Soaring energy costs impacting manufacturers
The Australian Food and Grocery Council (AFGC) has urged the federal and state government to act on soaring energy prices and reduce pressure on food and grocery manufacturers facing energy cost rises. Businesses already burdened by rising input costs driven by COVID-19, flooding and the war in Ukraine have been further impacted by increases in gas and electricity prices.
Manufacturers have been exposed to retail pricing and they are incurring cost of gas increases that are undermining the long-term future of the food and grocery industry.
Michael Perich, CEO of food and beverage processor, Noumi, said, “We are currently facing an unprecedented and unsustainable four-fold increase in our contracted gas prices. It’s no exaggeration to describe this as a national energy crisis.”
According to Perich, intervention is needed for Australian food processors to stay competitive in Asian markets, where there hasn’t been such a sharp rise in energy prices.
AFGC CEO Tanya Barden said: “The vast majority of food and grocery manufacturers purchase gas on the retail market rather than the wholesale market and so consideration must be given to making the code of conduct governing gas supply agreements mandatory and extending it, along with price caps, to cover retail pricing.

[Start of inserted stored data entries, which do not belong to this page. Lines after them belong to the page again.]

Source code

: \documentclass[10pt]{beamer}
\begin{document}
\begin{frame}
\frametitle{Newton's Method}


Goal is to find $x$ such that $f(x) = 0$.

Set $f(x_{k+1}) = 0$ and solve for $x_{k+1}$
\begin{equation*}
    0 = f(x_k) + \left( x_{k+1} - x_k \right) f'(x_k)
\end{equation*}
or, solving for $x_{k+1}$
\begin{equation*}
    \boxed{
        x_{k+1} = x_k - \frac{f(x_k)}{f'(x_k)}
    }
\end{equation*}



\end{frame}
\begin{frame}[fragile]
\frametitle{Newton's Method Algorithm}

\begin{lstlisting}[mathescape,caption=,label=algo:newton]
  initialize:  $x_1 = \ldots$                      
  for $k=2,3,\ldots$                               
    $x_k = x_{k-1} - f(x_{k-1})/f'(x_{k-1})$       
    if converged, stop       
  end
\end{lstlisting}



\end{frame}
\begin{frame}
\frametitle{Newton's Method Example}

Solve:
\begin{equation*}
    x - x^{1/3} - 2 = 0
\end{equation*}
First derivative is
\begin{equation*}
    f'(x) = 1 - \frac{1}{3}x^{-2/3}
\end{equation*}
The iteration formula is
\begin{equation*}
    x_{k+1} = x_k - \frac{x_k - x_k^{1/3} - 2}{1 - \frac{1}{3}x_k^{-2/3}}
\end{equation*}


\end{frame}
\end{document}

“Australians understand that acting to rein in soaring energy costs isn’t just about supporting consumers now, it’s about backing local manufacturing capabilities that will secure our nation’s future.”
What’s the plan?
The Albanese government has announced a four-point Energy Price Relief Plan to cap, for 12 months, the price of black coal at $125 a tonne and the price of gas at $12 a gigajoule. It also has plans to provide targeted energy bill relief for households and businesses; as well as investing in cleaner energy for the future.

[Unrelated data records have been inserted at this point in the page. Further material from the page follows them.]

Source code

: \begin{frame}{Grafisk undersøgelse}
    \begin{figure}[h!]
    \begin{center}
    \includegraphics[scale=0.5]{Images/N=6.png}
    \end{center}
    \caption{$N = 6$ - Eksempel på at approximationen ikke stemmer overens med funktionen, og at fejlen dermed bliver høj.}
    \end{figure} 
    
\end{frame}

Australia’s $134 billion food and grocery manufacturing industry contributes significantly to the national economy and regional employment.

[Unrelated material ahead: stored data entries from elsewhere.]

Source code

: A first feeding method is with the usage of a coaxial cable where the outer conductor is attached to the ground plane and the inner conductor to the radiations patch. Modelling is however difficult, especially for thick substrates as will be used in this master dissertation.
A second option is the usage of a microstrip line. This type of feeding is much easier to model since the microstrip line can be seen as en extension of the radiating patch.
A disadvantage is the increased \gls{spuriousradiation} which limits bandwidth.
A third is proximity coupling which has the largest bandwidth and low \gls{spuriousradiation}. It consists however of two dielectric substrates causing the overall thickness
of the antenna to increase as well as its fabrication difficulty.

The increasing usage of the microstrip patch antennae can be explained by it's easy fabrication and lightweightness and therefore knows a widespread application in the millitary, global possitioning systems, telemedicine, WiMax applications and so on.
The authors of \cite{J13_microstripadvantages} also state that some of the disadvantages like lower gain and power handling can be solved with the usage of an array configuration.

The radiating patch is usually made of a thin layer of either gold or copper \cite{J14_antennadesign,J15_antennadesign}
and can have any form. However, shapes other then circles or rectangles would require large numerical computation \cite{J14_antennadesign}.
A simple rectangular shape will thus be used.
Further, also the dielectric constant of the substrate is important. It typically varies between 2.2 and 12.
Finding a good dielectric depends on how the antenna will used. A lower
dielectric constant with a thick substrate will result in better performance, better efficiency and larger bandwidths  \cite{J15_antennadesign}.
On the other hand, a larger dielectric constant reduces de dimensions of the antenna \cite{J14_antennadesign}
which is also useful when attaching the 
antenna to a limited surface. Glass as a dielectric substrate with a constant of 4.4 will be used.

“These businesses have sustained Australia and kept supermarket shelves full throughout the disruption and cost increases resulting from the COVID-19 pandemic, natural disasters and the war in Ukraine,” Barden said.
“We know from the federal Budget that gas prices are forecast to continue rising by 20% a year over the next two years, and for businesses already under immense pressure, such increases are unsustainable.”
The government intends to introduce primary legislation this year to put in place a strong enforcement framework for the mandatory code and price cap.
With these policy interventions, Treasury now forecasts that retail gas prices would rise by around 18% this financial year, with most of this increase having already occurred, and by around 4% in 2023–24 — rather than 20% in each year.
Consultation on the mandatory code, including the reasonable pricing provision, will remain open until 7 February 2023, and it is planned to be implemented via regulation in early 2023.
There will be a review of the price cap by mid-2023 and a review of the code, including the reasonable pricing provision, after 12 months. These reviews will provide an opportunity to assess whether these measures are operating as intended, and to make any necessary refinements.
Prime Minister Albanese said: “We are working hand in hand with our state and territory partners to find the best outcomes for all Australians; keeping Australians in work, keeping industry going and making sure that families and businesses can pay their bills.”